Dejar que el peso se ajuste por sí mismo reforzaría el crecimiento de la economía real, aunque hay que aclarar que al sector financiero no le ayudaría. Podría menguar y luego frenar la salida de capitales, cuando los inversionistas se hayan dado cuenta que ya se ajustó a su nivel sostenible.

Hay que decir que la depreciación del tipo de cambio fue de las pocas cosas que ayudó al PIB a crecer 2.6% en el tercer trimestre, aun con un comercio exterior menguado, pues el mayor valor de estas exportaciones apoyó al PIB y muchas importaciones bajaron su precio en dólares. Finalmente, le ahorraría al Banco utilizar sus reservas en una labor que puede ser fútil.

Es de admitirse que siempre hay un riesgo de mayor inflación, aunque este argumento es analíticamente débil en la coyuntura actual. Nada más hay que observar las depreciaciones recientes y observar lo que pasó con la inflación.

De fines de 2001 a fines de 2003, el peso pasó de 9.2 a 11.2 por dólar, cayendo 22%. La inflación en el mismo periodo cayó de 4.4% a 4.0%.

De julio de 2008 a diciembre de 2009, el peso cayó de 10.0 a 13.1 por dólar, es decir 31%. La inflación bajó de 5.4% a 3.6%.

De junio de 2015 a enero de 2016 el peso cayó de 15.7 a 18.4 por dólar (17%), mientras que la inflación bajó de 2.9% a 2.1%.

La razón por la que la inflación no aumentó en estos recientes episodios de depreciación del peso es porque la caída de la moneda ocurrió en un contexto de gran debilitamiento del mercado global. En su versión actual, este mismo problema sugiere un riesgo de deflación mundial, como lo subraya el desplome de muchos precios, sobre todo de materias primas y productos industriales.

Si este debilitamiento es por un cambio estructural que modifica el fundamento del tipo de cambio real sostenible en el tiempo, lo mejor sería dejar que el peso se ajuste solo y explorar medidas nuevas en el ámbito de la economía real y las finanzas públicas.

Pero si se trata de una depreciación pasajera, como se desprende de los comentarios oficiales, entonces se puede frenar y luego revertir la depreciación con un programa ortodoxo.

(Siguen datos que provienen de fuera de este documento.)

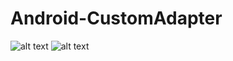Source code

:# Android-CustomAdapter
![alt text](https://drive.google.com/uc?id=0B2NzdEdekqZ3WnIzZkZ1NUZXNkU)
![alt text](https://drive.google.com/uc?id=0B2NzdEdekqZ3Z3I5WTBvOTZpYXM)
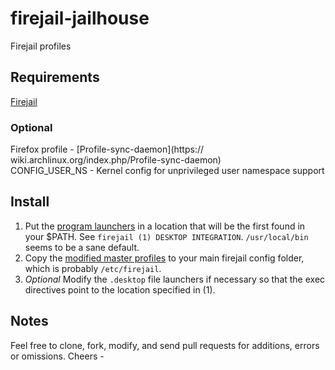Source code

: # firejail-jailhouse
Firejail profiles

## Requirements
[Firejail](https://github.com/netblue30/firejail)
### Optional
Firefox profile - [Profile-sync-daemon](https:// wiki.archlinux.org/index.php/Profile-sync-daemon)  
CONFIG_USER_NS - Kernel config for unprivileged user namespace support  

## Install
1. Put the [program launchers](https://github.com/saildata/firejail-jailhouse/tree/master/usr/local/bin) in a location that will be the first found in your $PATH. See `firejail (1) DESKTOP INTEGRATION`. `/usr/local/bin` seems to be a sane default.
2. Copy the [modified master profiles](https://github.com/saildata/firejail-jailhouse/tree/master/etc/firejail) to your main firejail config folder, which is probably `/etc/firejail`.
3. *Optional* Modify the `.desktop` file launchers if necessary so that the exec directives point to the location specified in (1).

## Notes
Feel free to clone, fork, modify, and send pull requests for additions, errors or omissions.
Cheers -
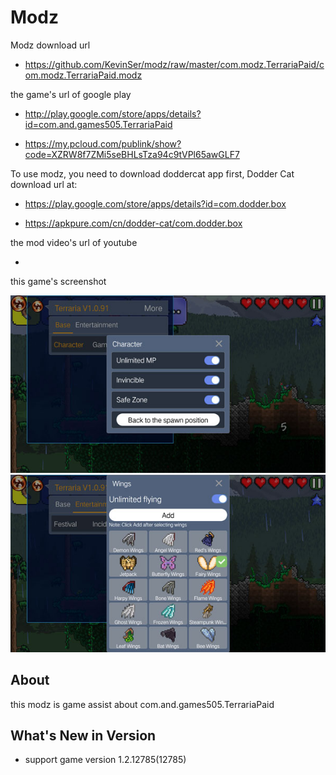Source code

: # Modz

Modz download url 

* https://github.com/KevinSer/modz/raw/master/com.modz.TerrariaPaid/com.modz.TerrariaPaid.modz

the game's url of google play 

* http://play.google.com/store/apps/details?id=com.and.games505.TerrariaPaid
 
* https://my.pcloud.com/publink/show?code=XZRW8f7ZMi5seBHLsTza94c9tVPl65awGLF7

To use modz, you need to download doddercat app first, Dodder Cat download url at:

* https://play.google.com/store/apps/details?id=com.dodder.box

* https://apkpure.com/cn/dodder-cat/com.dodder.box
            		  
the mod video's url of youtube

* 

this game's screenshot

![](https://github.com/KevinSer/modz/blob/master/com.modz.TerrariaPaid/screenshot/modz1.jpg)
![](https://github.com/KevinSer/modz/blob/master/com.modz.TerrariaPaid/screenshot/modz2.jpg)


## About

this modz is game assist about com.and.games505.TerrariaPaid

## What's New in Version

* support game version 1.2.12785(12785) 
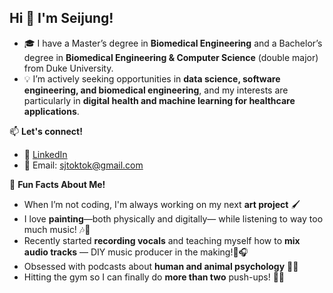 ## Hi 👋 I'm Seijung!

- 🎓 I have a Master’s degree in **Biomedical Engineering** and a Bachelor’s degree in **Biomedical Engineering & Computer Science** (double major) from Duke University. 
- 💡 I’m actively seeking opportunities in **data science, software engineering, and biomedical engineering**, and my interests are particularly in **digital health and machine learning for healthcare applications**.

📫 **Let's connect!**
- 💼 [LinkedIn](https://www.linkedin.com/in/seijungkim/)
- 📧 Email: sjtoktok@gmail.com

🎨 **Fun Facts About Me!**  
- When I’m not coding, I'm always working on my next **art project** 🖌️
- I love **painting**—both physically and digitally— while listening to way too much music! 🎶🎨   
- Recently started **recording vocals** and teaching myself how to **mix audio tracks** — DIY music producer in the making!🎤🎧  
- Obsessed with podcasts about **human and animal psychology** 🧠🐾  
- Hitting the gym so I can finally do **more than two** push-ups! 💪😆

<!--
**seij001/seij001** is a ✨ _special_ ✨ repository because its `README.md` (this file) appears on your GitHub profile.

Here are some ideas to get you started:
📌 **Projects I Contributed To**
- 🚀 [Project Name](https://github.com/original-owner/repository-name) – Description of your contribution.
- 🔬 [Another Project](https://github.com/original-owner/repository-name) – Short explanation.



- 🔭 I’m currently working on ...
- 🌱 I’m currently learning ...
- 👯 I’m looking to collaborate on ...
- 🤔 I’m looking for help with ...
- 💬 Ask me about ...
- 📫 How to reach me: ...
- 😄 Pronouns: ...
- ⚡ Fun fact: ...
-->
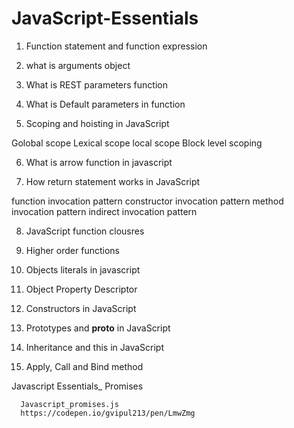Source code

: # JavaScript-Essentials

1. Function statement and function expression

2. what is arguments object

3. What is REST parameters function

4. What is Default parameters in function

5. Scoping and hoisting in JavaScript

Golobal scope
Lexical scope
local scope
Block level scoping

6. What is arrow function in javascript

7. How return statement works in JavaScript

function invocation pattern
constructor invocation pattern
method invocation pattern
indirect invocation pattern

8. JavaScript function clousres

9. Higher order functions

10. Objects literals in javascript

11. Object Property Descriptor

12. Constructors in JavaScript

13. Prototypes and __proto__ in JavaScript

14. Inheritance and this in JavaScript

15. Apply, Call and Bind method


Javascript Essentials_ Promises
   
      Javascript_promises.js
      https://codepen.io/gvipul213/pen/LmwZmg
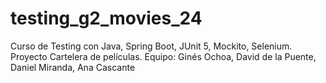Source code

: # testing_g2_movies_24
Curso de Testing con Java, Spring Boot, JUnit 5, Mockito, Selenium. Proyecto Cartelera de películas.
Equipo: Ginés Ochoa, David de la Puente, Daniel Miranda, Ana Cascante
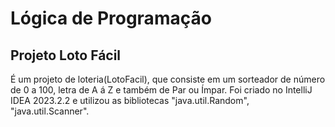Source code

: # Lógica de Programação
## Projeto Loto Fácil
<p>
É um projeto de loteria(LotoFacil), que consiste em um sorteador de número de 0 a 100, letra de A á Z e também de Par ou Ímpar. Foi criado no IntelliJ IDEA 2023.2.2 e utilizou as bibliotecas "java.util.Random", "java.util.Scanner".
</p>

Si éste es el diagnóstico del Banco, necesitaría actuar con contundencia y no basta con la venta de reservas internacionales. Si ésta no se acompaña de un paquete de medidas, no tendrá ningún efecto.

Un paquete ortodoxo debería contener un aumento de tasas de interés, un recorte fuerte al gasto público de 2016 y un anuncio similar para 2017 para advertir que es un programa de estabilización. Para que el mercado responda a estas medidas, también podría el Banco gestionar la ampliación de la línea de crédito flexible del FMI para que, si es posible, se duplique de 70 a 140 mil millones de dólares.

El problema global de 2016, al igual que el de 2008 es estructural y cambia los fundamentos en favor de un peso permanentemente más débil, para el cual no sirve un paquete convencional. Sin embargo, por ahora y con un poco de suerte, el Banco podría retrasar el desenlace final con un paquete ortodoxo.